Braid Dude’s jaw muscles clenched and blood gushed down his chin, but it didn’t seem to quiet him in the least. In fact, he only grew
more frenzied, his fingers clawing at Aaron, knocking him backwards, the pair of them locked in a deadly embrace that ended a few short feet away when Aaron’s knees hit the wall surrounding the roof and they began to fall.
“No!” As soon as I realized what was happening, I shoved my back into the wall, pushed myself into a standing position, and ran, but it was too late. By the time I reached the edge, they’d had already smashed onto the pavement below.
“Oh my God.” Cliff joined me, leaning over to peer at the broken bodies. Neither of them was moving, and it didn’t look like they ever would again. “It happened so fast.”
I didn’t say anything, just stared down the seven stories to the ground, trying to come to terms with the fact that I was a murderer.
“This isn’t your fault,” Cliff said, sounding remarkably calm for a guy who had just ripped another person open right in front of me. But at least he pulled back before anyone was seriously hurt, let alone killed.
“No, it is. When I cast, I—I knew what I was doing.” I bit my lip and backed away from the edge. “I wanted to make them both disappear and—”
“You were only defending yourself.”
I turned to face Cliff, wondering why the trace of blood on his right cheek didn’t trouble me the way it usually would. Maybe I was turning into a monster, finally losing touch with whatever it was that made me a normal, freaked-out-by-bloodshed-and-death girl. “That man was innocent, and Aaron was—I could have figured something out . . . I didn’t have to kill them.”

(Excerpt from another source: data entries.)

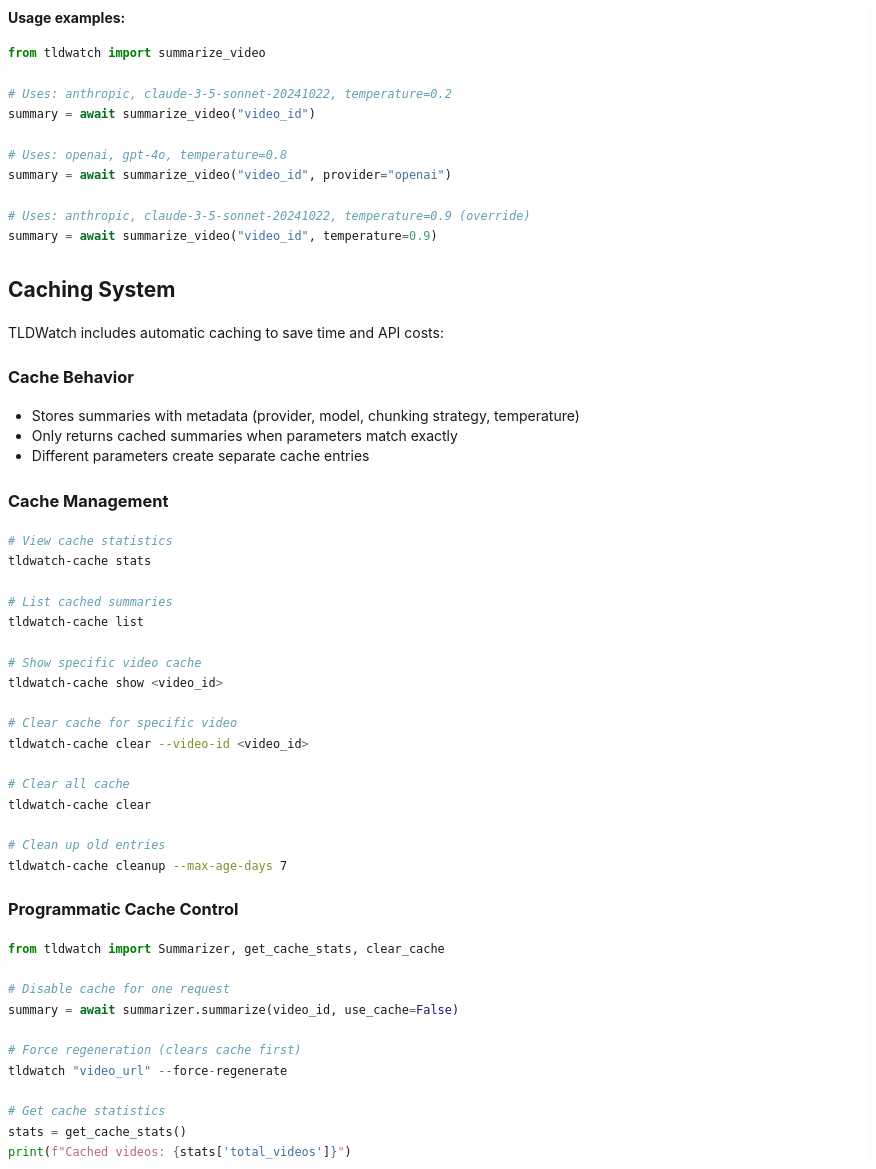**Usage examples:**

```python
from tldwatch import summarize_video

# Uses: anthropic, claude-3-5-sonnet-20241022, temperature=0.2
summary = await summarize_video("video_id")

# Uses: openai, gpt-4o, temperature=0.8
summary = await summarize_video("video_id", provider="openai")

# Uses: anthropic, claude-3-5-sonnet-20241022, temperature=0.9 (override)
summary = await summarize_video("video_id", temperature=0.9)
```

## Caching System

TLDWatch includes automatic caching to save time and API costs:

### Cache Behavior
- Stores summaries with metadata (provider, model, chunking strategy, temperature)
- Only returns cached summaries when parameters match exactly
- Different parameters create separate cache entries

### Cache Management

```bash
# View cache statistics
tldwatch-cache stats

# List cached summaries
tldwatch-cache list

# Show specific video cache
tldwatch-cache show <video_id>

# Clear cache for specific video
tldwatch-cache clear --video-id <video_id>

# Clear all cache
tldwatch-cache clear

# Clean up old entries
tldwatch-cache cleanup --max-age-days 7
```

### Programmatic Cache Control

```python
from tldwatch import Summarizer, get_cache_stats, clear_cache

# Disable cache for one request
summary = await summarizer.summarize(video_id, use_cache=False)

# Force regeneration (clears cache first)
tldwatch "video_url" --force-regenerate

# Get cache statistics
stats = get_cache_stats()
print(f"Cached videos: {stats['total_videos']}")
```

“You didn’t kill them. Don’t do this to yourself. Aaron was trying to kill you. And that poor man looked like he’d been in a coma for a long time. Death was probably a blessing.”
“I don’t care! I still didn’t want to—”
“I know, I know.” Cliff brushed my hair out of my face, then turned me around to work on the knots binding my wrists behind my back, his touch as soft and gentle as always.
He’d just gone rabid zombie on a guy five minutes ago, and now he was back to playing the sweet, supportive friend. It was enough to freak me out. As soon as my hands were free, I wasted no time pulling away from him and spinning around.